A slim majority of Acti-Blizz investors approved its ‘say-on-pay’ policy after vote extension


Score another win for the C-suite.

As we’ve been covering, Activision-Blizzard investors purportedly represented by CtW Investment Group had been agitating to vote down the company’s “say-on-pay” policy and curb its executive payout excesses. Last year, the group was successful at EA but could only declare spiritual victory at AB when it convinced only 43% of shareholders to vote down “say-on-pay.” The group increased its margin during this year’s vote, but only to 46% of the vote – not the majority it needed, which effectively gives the board another year of shenanigans. The vote was especially unusual because it had already been extended an extra week and allowed executives to pressure shareholders to vote their way as well as disparage industry reporting on the situation.

CtW was pretty grumpy about the loss, suggesting AB “arm-twisting” was barely enough for victory.

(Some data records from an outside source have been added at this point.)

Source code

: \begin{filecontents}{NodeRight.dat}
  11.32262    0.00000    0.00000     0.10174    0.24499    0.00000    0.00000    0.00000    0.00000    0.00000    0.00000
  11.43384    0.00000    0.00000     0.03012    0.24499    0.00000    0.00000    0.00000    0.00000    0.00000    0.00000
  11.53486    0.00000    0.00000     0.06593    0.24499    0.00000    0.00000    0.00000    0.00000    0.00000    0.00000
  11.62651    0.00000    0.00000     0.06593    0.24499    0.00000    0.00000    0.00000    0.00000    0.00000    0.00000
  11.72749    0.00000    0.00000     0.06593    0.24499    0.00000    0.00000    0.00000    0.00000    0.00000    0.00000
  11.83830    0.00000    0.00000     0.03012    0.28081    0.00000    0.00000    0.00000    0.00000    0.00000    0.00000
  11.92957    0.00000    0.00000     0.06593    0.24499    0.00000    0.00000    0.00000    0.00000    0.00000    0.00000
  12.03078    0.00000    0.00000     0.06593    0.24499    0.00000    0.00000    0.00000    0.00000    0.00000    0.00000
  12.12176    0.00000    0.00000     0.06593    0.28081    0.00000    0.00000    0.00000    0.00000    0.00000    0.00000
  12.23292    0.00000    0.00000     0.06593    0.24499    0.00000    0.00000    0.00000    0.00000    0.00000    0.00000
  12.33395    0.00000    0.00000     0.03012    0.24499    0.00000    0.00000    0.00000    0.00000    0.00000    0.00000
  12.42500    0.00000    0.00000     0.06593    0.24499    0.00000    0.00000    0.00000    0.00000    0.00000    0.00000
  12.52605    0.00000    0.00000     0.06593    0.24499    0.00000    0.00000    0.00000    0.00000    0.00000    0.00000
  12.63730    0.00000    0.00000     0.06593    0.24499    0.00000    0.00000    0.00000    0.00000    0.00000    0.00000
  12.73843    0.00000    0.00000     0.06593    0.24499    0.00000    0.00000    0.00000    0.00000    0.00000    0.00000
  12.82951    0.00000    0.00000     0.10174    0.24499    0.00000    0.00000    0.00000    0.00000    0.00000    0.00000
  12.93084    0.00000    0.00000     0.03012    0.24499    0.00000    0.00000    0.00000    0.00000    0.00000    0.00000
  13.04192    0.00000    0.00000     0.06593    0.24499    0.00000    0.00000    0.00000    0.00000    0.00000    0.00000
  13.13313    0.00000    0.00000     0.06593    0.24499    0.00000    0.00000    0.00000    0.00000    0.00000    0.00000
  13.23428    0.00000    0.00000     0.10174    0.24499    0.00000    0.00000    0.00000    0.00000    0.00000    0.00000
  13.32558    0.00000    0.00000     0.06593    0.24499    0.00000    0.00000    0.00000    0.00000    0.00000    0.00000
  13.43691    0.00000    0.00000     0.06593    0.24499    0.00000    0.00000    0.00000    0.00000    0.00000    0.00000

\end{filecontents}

“Such marginal support for Say on Pay votes is extremely rare: fewer than 4% of companies in the broader Russell 3000 index receive support around 50%, with average support in the S&P 500 at 88.6%. This vote, conducted after last week’s desperate attempt to avoid a loss, marks the sixth time in the past eight years Activision has received less than 70% support for its Say on Pay proposal, and the lowest support the company has received on this proposal in its history. The 46% of shareholders who expressed discontent will now certainly exert pressure on Activision to enact further changes. We urge the Board to take a long look in the mirror and make substantial changes to Mr. Kotick’s pay in response to shareholders’ clear mandate.”

MMO readers will recall that earlier this year in the middle of yet another round of corporate layoffs (at least the fourth in the last couple of years that we know of), Kotick was poised to scoop up as much as $200M more in payouts. Following the backlash, Activision’s board said it would halve Kotick’s base salary and annual bonus in the future, without actually touching or directly denying the $200M figure.